→ Information:
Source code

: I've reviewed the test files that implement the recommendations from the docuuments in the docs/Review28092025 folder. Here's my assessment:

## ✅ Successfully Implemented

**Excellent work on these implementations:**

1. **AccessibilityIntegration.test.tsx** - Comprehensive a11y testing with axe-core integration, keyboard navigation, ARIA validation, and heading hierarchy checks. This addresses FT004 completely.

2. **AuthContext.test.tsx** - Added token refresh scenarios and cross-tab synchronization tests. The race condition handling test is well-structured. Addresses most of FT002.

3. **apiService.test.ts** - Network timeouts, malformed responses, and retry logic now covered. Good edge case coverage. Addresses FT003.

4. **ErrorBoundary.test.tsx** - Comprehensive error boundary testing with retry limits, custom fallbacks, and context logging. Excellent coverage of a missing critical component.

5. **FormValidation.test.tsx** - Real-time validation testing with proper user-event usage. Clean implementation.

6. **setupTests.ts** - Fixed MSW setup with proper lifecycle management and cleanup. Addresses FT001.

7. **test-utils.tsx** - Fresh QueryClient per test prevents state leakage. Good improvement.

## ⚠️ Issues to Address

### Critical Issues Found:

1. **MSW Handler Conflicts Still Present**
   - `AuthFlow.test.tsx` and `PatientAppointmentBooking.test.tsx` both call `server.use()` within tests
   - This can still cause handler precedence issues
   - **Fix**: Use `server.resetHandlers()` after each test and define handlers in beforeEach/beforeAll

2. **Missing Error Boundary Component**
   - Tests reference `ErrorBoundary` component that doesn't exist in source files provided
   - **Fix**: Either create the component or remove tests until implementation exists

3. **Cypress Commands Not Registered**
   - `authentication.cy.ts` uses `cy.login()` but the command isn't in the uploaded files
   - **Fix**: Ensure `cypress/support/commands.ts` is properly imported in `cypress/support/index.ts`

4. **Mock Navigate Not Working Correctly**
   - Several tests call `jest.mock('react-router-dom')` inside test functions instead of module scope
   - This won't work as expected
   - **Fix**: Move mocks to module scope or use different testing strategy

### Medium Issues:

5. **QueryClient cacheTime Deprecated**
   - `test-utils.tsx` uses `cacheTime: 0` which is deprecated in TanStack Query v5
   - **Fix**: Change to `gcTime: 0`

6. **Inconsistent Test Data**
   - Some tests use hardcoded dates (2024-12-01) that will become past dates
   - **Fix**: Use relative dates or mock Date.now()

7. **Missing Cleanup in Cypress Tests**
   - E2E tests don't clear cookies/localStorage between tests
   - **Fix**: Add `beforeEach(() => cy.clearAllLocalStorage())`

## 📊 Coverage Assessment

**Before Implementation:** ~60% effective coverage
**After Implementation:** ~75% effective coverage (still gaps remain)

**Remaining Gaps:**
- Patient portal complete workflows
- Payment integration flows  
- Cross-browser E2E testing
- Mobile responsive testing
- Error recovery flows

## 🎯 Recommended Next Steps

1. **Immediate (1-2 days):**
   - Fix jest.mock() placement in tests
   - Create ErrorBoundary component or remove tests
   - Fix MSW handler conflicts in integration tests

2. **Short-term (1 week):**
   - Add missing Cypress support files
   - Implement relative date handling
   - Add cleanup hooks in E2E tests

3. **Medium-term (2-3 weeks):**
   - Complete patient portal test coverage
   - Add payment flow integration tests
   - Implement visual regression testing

→ Task to carry out: Look above and repeat, character for character, the lines from the first one to the line with "- Tests reference", counting both.

→ Solution below:
Source code

: I've reviewed the test files that implement the recommendations from the docuuments in the docs/Review28092025 folder. Here's my assessment:

## ✅ Successfully Implemented

**Excellent work on these implementations:**

1. **AccessibilityIntegration.test.tsx** - Comprehensive a11y testing with axe-core integration, keyboard navigation, ARIA validation, and heading hierarchy checks. This addresses FT004 completely.

2. **AuthContext.test.tsx** - Added token refresh scenarios and cross-tab synchronization tests. The race condition handling test is well-structured. Addresses most of FT002.

3. **apiService.test.ts** - Network timeouts, malformed responses, and retry logic now covered. Good edge case coverage. Addresses FT003.

4. **ErrorBoundary.test.tsx** - Comprehensive error boundary testing with retry limits, custom fallbacks, and context logging. Excellent coverage of a missing critical component.

5. **FormValidation.test.tsx** - Real-time validation testing with proper user-event usage. Clean implementation.

6. **setupTests.ts** - Fixed MSW setup with proper lifecycle management and cleanup. Addresses FT001.

7. **test-utils.tsx** - Fresh QueryClient per test prevents state leakage. Good improvement.

## ⚠️ Issues to Address

### Critical Issues Found:

1. **MSW Handler Conflicts Still Present**
   - `AuthFlow.test.tsx` and `PatientAppointmentBooking.test.tsx` both call `server.use()` within tests
   - This can still cause handler precedence issues
   - **Fix**: Use `server.resetHandlers()` after each test and define handlers in beforeEach/beforeAll

2. **Missing Error Boundary Component**
   - Tests reference `ErrorBoundary` component that doesn't exist in source files provided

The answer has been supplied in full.